Exercise prompt: Up to and including the line that contains "則為 *2 apples*。", write out every line of the entries exactly, beginning with the first. Omit the pictures.

(Excerpts from a dataset)
_ _ _ _ _ _ _

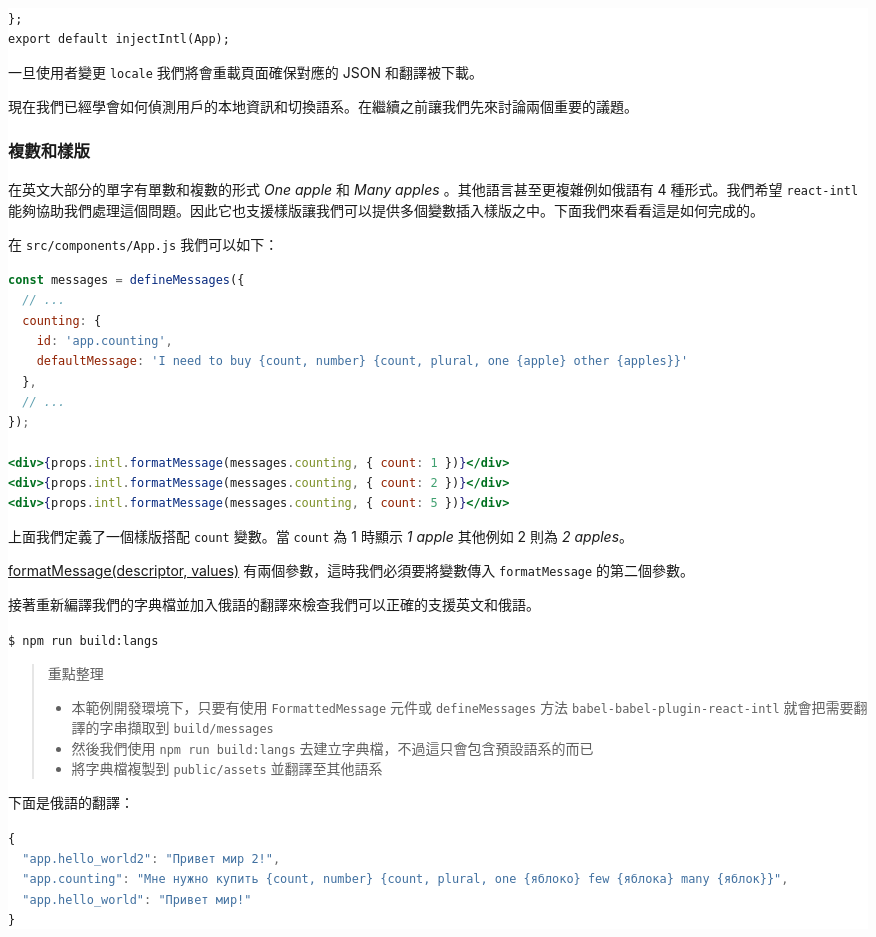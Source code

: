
 ```JSX
};
export default injectIntl(App);
```

一旦使用者變更 `locale` 我們將會重載頁面確保對應的 JSON 和翻譯被下載。

現在我們已經學會如何偵測用戶的本地資訊和切換語系。在繼續之前讓我們先來討論兩個重要的議題。



### 複數和樣版

在英文大部分的單字有單數和複數的形式 *One apple* 和 *Many apples* 。其他語言甚至更複雜例如俄語有 4 種形式。我們希望 `react-intl` 能夠協助我們處理這個問題。因此它也支援樣版讓我們可以提供多個變數插入樣版之中。下面我們來看看這是如何完成的。

在 `src/components/App.js` 我們可以如下：

```jsx
const messages = defineMessages({
  // ...
  counting: {
    id: 'app.counting',
    defaultMessage: 'I need to buy {count, number} {count, plural, one {apple} other {apples}}'
  },
  // ...
});

<div>{props.intl.formatMessage(messages.counting, { count: 1 })}</div>
<div>{props.intl.formatMessage(messages.counting, { count: 2 })}</div>
<div>{props.intl.formatMessage(messages.counting, { count: 5 })}</div>
```

上面我們定義了一個樣版搭配 `count` 變數。當 `count` 為 1 時顯示 *1 apple* 其他例如 2 則為 *2 apples*。

[formatMessage(descriptor, values)](https://github.com/formatjs/react-intl/blob/master/docs/API.md#formatmessage) 有兩個參數，這時我們必須要將變數傳入 `formatMessage` 的第二個參數。

接著重新編譯我們的字典檔並加入俄語的翻譯來檢查我們可以正確的支援英文和俄語。

```bash
$ npm run build:langs
```



> 重點整理
> * 本範例開發環境下，只要有使用 `FormattedMessage` 元件或 `defineMessages` 方法 `babel-babel-plugin-react-intl` 就會把需要翻譯的字串擷取到 `build/messages`
> * 然後我們使用 `npm run build:langs` 去建立字典檔，不過這只會包含預設語系的而已
> * 將字典檔複製到 `public/assets` 並翻譯至其他語系



下面是俄語的翻譯：

```js
{
  "app.hello_world2": "Привет мир 2!",
  "app.counting": "Мне нужно купить {count, number} {count, plural, one {яблоко} few {яблока} many {яблок}}",
  "app.hello_world": "Привет мир!"
}
```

_ _ _ _ _ _ _

Solution for this task:
Source code

:
 ```JSX
};
export default injectIntl(App);
```

一旦使用者變更 `locale` 我們將會重載頁面確保對應的 JSON 和翻譯被下載。

現在我們已經學會如何偵測用戶的本地資訊和切換語系。在繼續之前讓我們先來討論兩個重要的議題。



### 複數和樣版

在英文大部分的單字有單數和複數的形式 *One apple* 和 *Many apples* 。其他語言甚至更複雜例如俄語有 4 種形式。我們希望 `react-intl` 能夠協助我們處理這個問題。因此它也支援樣版讓我們可以提供多個變數插入樣版之中。下面我們來看看這是如何完成的。

在 `src/components/App.js` 我們可以如下：

```jsx
const messages = defineMessages({
  // ...
  counting: {
    id: 'app.counting',
    defaultMessage: 'I need to buy {count, number} {count, plural, one {apple} other {apples}}'
  },
  // ...
});

<div>{props.intl.formatMessage(messages.counting, { count: 1 })}</div>
<div>{props.intl.formatMessage(messages.counting, { count: 2 })}</div>
<div>{props.intl.formatMessage(messages.counting, { count: 5 })}</div>
```

上面我們定義了一個樣版搭配 `count` 變數。當 `count` 為 1 時顯示 *1 apple* 其他例如 2 則為 *2 apples*。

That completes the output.